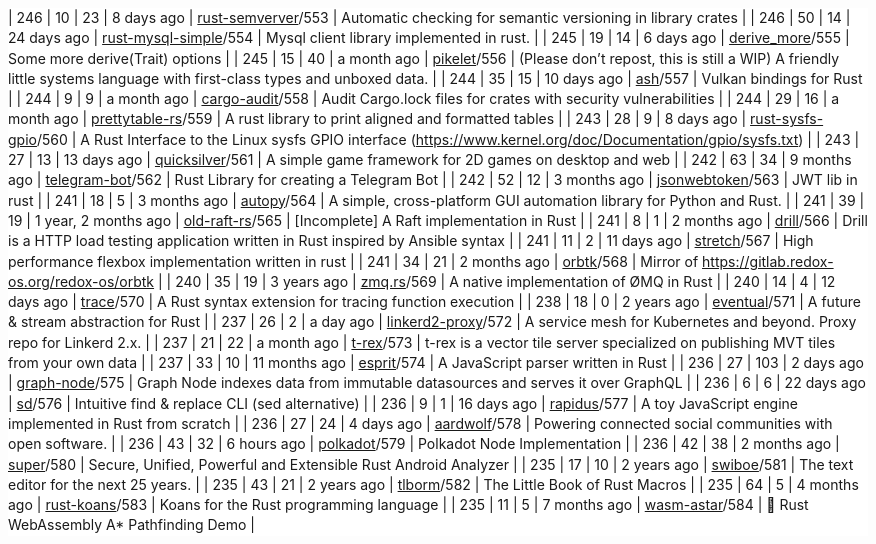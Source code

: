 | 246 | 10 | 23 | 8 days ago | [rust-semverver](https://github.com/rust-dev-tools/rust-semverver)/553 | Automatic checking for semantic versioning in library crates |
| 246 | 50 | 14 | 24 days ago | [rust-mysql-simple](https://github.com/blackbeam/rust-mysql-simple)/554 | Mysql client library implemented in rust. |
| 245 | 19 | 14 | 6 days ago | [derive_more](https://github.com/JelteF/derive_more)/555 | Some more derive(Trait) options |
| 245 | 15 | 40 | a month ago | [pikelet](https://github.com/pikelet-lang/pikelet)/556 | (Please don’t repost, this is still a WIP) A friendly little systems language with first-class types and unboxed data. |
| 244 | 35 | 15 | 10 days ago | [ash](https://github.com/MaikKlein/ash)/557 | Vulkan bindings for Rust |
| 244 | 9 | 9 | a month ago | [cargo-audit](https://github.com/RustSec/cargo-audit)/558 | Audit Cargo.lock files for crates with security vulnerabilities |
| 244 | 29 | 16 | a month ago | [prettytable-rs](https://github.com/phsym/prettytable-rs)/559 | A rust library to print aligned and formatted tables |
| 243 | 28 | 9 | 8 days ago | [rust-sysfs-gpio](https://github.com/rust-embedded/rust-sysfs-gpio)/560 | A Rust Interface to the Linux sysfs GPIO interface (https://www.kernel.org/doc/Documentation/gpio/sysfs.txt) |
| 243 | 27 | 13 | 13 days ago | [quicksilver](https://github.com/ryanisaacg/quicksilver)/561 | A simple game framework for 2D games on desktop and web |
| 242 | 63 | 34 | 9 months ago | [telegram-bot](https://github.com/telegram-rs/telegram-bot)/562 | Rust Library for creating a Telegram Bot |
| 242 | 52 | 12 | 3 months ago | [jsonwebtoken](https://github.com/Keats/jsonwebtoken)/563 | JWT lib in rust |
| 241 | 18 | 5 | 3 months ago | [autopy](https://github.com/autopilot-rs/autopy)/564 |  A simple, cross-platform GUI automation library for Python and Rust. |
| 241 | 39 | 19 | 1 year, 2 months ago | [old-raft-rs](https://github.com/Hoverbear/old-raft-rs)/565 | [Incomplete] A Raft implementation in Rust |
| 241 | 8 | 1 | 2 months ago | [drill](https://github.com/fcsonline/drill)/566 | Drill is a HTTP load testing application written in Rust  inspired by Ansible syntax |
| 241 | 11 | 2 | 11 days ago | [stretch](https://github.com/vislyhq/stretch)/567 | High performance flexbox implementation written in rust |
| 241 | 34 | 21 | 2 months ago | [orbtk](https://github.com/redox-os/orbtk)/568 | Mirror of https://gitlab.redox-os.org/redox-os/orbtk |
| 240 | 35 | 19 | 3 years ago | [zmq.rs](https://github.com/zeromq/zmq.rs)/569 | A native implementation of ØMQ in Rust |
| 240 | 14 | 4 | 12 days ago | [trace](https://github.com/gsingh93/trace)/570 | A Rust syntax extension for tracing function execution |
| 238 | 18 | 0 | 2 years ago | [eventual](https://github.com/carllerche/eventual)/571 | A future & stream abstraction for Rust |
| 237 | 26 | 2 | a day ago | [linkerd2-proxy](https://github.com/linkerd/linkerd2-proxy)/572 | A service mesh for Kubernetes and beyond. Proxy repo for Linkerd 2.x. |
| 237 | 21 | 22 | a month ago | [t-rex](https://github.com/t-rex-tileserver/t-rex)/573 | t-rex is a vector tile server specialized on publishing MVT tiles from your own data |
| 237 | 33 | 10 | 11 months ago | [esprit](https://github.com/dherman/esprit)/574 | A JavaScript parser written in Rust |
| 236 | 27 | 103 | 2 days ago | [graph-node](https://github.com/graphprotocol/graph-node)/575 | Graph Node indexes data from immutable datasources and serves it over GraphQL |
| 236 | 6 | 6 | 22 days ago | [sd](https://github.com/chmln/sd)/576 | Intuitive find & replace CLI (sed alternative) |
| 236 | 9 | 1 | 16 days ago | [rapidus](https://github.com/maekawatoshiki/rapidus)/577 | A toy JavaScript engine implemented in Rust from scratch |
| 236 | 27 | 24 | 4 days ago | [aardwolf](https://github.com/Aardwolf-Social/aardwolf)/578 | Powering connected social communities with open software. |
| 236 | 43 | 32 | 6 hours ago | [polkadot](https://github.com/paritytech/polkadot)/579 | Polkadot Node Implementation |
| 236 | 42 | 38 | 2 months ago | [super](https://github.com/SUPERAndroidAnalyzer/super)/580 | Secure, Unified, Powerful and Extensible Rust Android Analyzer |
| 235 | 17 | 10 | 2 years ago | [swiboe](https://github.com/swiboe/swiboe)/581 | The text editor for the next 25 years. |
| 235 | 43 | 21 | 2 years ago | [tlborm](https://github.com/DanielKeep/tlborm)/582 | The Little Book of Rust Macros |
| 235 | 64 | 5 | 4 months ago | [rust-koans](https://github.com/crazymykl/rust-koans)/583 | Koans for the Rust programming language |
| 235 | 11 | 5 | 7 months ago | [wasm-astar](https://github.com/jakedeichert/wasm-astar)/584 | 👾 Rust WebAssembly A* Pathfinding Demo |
◇ ◇ ◇ ◇ ◇
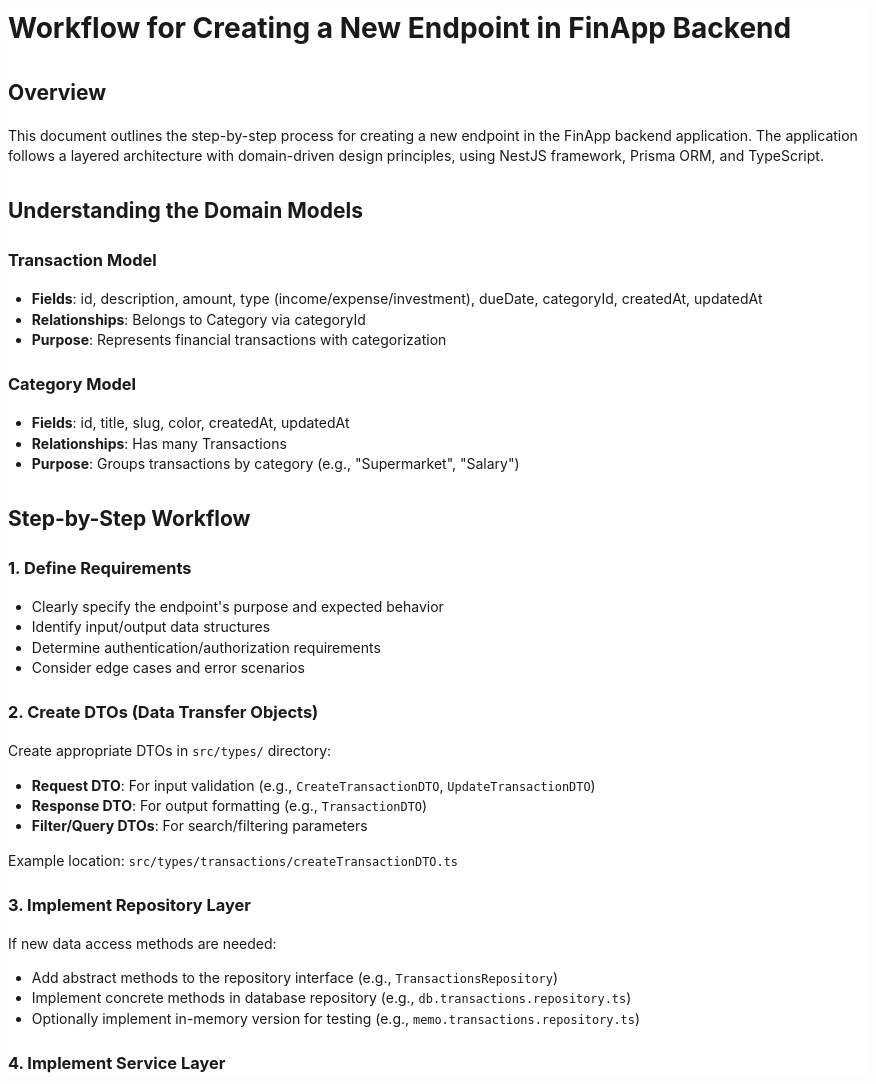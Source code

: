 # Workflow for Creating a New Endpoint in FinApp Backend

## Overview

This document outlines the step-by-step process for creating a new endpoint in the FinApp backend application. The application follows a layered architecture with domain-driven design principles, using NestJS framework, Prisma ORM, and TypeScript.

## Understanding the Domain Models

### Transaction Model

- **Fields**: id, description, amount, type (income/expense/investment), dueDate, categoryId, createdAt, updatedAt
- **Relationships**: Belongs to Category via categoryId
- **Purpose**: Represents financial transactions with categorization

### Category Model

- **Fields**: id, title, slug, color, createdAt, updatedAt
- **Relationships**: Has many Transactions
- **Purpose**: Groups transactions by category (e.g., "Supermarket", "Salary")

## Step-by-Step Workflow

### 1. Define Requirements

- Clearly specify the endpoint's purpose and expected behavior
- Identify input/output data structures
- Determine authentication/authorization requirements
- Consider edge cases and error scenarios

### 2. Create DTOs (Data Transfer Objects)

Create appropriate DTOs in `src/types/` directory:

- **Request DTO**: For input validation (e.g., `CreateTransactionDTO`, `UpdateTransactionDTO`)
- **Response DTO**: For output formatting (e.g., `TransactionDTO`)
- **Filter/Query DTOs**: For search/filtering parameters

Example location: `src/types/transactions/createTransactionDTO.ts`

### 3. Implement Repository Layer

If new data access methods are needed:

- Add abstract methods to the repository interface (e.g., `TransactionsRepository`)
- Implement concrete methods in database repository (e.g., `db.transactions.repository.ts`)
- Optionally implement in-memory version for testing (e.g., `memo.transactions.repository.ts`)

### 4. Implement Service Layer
◇ ◇ ◇ ◇ ◇
• _WHAT THIS TASK INVOLVES_: All lines in the listing above between the line with "Create appropriate DTOs" and the line with "- **Filter/Query DTOs**: For", inclusive, should be set down exactly, and no line outside that range.

• _REPLY_:
Create appropriate DTOs in `src/types/` directory:

- **Request DTO**: For input validation (e.g., `CreateTransactionDTO`, `UpdateTransactionDTO`)
- **Response DTO**: For output formatting (e.g., `TransactionDTO`)
- **Filter/Query DTOs**: For search/filtering parameters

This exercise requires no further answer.